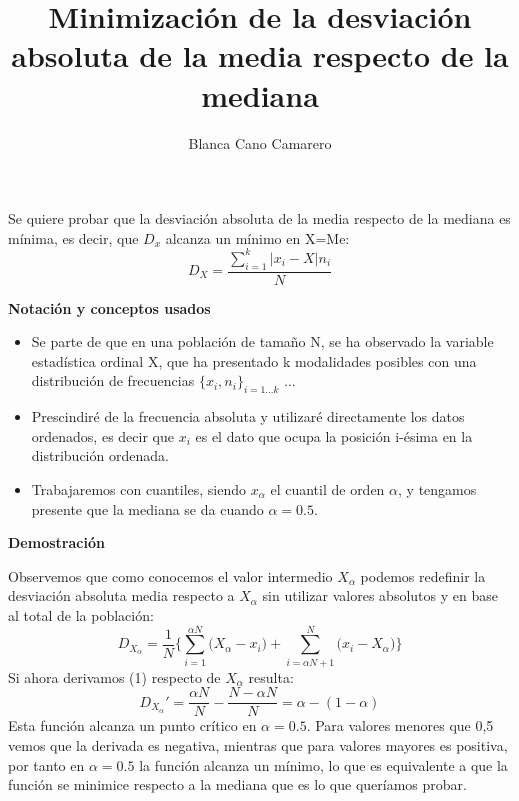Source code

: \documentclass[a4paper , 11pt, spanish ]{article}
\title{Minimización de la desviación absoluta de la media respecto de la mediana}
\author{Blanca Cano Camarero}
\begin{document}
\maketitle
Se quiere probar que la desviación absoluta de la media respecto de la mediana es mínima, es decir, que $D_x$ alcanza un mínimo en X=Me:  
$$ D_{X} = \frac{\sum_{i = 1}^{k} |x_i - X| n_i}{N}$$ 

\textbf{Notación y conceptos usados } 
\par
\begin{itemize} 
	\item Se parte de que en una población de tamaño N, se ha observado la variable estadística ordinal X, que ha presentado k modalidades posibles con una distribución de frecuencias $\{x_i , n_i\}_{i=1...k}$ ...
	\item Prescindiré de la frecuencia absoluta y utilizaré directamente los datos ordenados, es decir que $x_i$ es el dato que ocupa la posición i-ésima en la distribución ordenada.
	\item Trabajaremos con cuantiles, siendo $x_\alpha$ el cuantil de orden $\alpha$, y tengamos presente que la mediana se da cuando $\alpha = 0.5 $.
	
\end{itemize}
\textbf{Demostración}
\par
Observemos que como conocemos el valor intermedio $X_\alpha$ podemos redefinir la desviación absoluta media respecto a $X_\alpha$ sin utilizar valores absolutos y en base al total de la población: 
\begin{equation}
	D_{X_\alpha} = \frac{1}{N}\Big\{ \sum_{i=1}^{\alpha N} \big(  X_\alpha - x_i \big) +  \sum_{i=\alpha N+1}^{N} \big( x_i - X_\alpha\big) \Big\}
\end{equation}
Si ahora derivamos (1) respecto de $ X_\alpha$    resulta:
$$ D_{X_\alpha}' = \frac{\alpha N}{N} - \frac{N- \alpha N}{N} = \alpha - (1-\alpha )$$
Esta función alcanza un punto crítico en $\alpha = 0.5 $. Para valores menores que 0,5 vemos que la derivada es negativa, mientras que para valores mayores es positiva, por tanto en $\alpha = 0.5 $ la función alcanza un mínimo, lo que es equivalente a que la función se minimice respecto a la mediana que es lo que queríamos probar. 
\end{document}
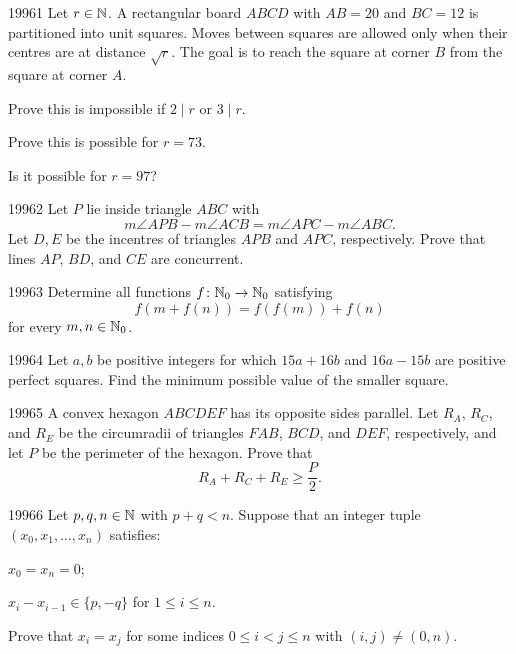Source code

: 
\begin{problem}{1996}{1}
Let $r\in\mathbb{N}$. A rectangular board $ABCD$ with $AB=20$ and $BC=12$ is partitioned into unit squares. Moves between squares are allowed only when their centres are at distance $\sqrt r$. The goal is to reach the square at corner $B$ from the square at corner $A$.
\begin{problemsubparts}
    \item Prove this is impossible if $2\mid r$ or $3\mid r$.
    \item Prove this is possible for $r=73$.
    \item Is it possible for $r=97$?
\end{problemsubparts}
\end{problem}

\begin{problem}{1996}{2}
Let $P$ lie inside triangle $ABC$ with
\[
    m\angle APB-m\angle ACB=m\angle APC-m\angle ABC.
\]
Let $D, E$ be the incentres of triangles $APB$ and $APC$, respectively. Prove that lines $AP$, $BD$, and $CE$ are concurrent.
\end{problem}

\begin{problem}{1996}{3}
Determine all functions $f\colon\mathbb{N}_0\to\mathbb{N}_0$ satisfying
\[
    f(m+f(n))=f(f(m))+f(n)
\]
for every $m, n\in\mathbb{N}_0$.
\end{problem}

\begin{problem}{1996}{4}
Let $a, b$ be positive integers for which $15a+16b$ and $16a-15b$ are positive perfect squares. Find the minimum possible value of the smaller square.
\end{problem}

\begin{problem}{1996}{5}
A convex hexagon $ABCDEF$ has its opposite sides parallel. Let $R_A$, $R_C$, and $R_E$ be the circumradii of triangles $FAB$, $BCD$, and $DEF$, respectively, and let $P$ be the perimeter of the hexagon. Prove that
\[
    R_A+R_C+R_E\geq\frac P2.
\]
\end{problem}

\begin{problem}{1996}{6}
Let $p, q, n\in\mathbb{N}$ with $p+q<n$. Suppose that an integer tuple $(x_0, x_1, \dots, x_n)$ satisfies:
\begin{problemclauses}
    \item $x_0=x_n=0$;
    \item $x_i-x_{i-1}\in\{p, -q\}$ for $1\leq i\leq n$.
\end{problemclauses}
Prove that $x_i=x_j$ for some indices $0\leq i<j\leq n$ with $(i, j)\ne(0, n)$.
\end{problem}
# # # #
- _Work task_:
Report, from the entries above, each line where "textbf" is found.

- _Answer to the problem_:
\textbf{Notación y conceptos usados } 
\textbf{Demostración}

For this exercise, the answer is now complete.